Actor paths can be used to look up another actor. For example, instead of requiring the barista reference in its constructor, the Customer
actor could call the actorSelection
method on its ActorContext
, passing in a relative path to retrieve a reference to the barista:
context.actorSelection("../Barista")
However, while being able to look up an actor by its path can sometimes come in handy, it’s often a much better idea to pass in dependencies in the constructor, just as we did before. Too much intimate knowledge about where your dependencies are located in the actor system makes your system more susceptible to bugs, and it will be difficult to refactor later on.
An example hierarchy
To illustrate how parents watch over their children and what this has got to do with keeping your system fault-tolerant, I’m going to stick to the domain of the coffeehouse. Let’s give the Barista
actor a child actor to which it can delegate some of the work involved in running a coffeehouse.
If we really were to model the work of a barista, we were likely giving them a bunch of child actors for all the various subtasks. But to keep this article focused, we have to be a little simplistic with our example.

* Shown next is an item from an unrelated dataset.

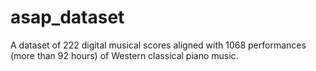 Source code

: # asap_dataset
A  dataset  of  222  digital  musical  scores aligned with 1068 performances (more than 92 hours) of Western  classical  piano  music.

Let’s assume that the barista has got a register. It processes transactions, printing appropriate receipts and incrementing the day’s sales so far. Here is a first version of it:
import akka.actor._
object Register {
sealed trait Article
case object Espresso extends Article
case object Cappuccino extends Article
case class Transaction(article: Article)
}
class Register extends Actor {
import Register._
import Barista._
var revenue = 0
val prices = Map[Article, Int](Espresso -> 150, Cappuccino -> 250)
def receive = {
case Transaction(article) =>
val price = prices(article)
sender ! createReceipt(price)
revenue += price
}
def createReceipt(price: Int): Receipt = Receipt(price)
}
It contains an immutable map of the prices for each article, and an integer variable representing the revenue. Whenever it receives a Transaction
message, it increments the revenue accordingly and returns a printed receipt to the sender.
The Register
actor, as already mentioned, is supposed to be a child actor of the Barista
actor, which means that we will not create it from our actor system, but from within our Barista
actor. The initial version of our actor-come-parent looks like this:
object Barista {
case object EspressoRequest
case object ClosingTime
case class EspressoCup(state: EspressoCup.State)
object EspressoCup {
sealed trait State
case object Clean extends State
case object Filled extends State
case object Dirty extends State
}
case class Receipt(amount: Int)
}
class Barista extends Actor {
import Barista._
import Register._
import EspressoCup._
import context.dispatcher
import akka.util.Timeout
import akka.pattern.ask
import akka.pattern.pipe
import concurrent.duration._
implicit val timeout = Timeout(4.seconds)
val register = context.actorOf(Props[Register], "Register")
def receive = {
case EspressoRequest =>
val receipt = register ? Transaction(Espresso)
receipt.map((EspressoCup(Filled), _)).pipeTo(sender)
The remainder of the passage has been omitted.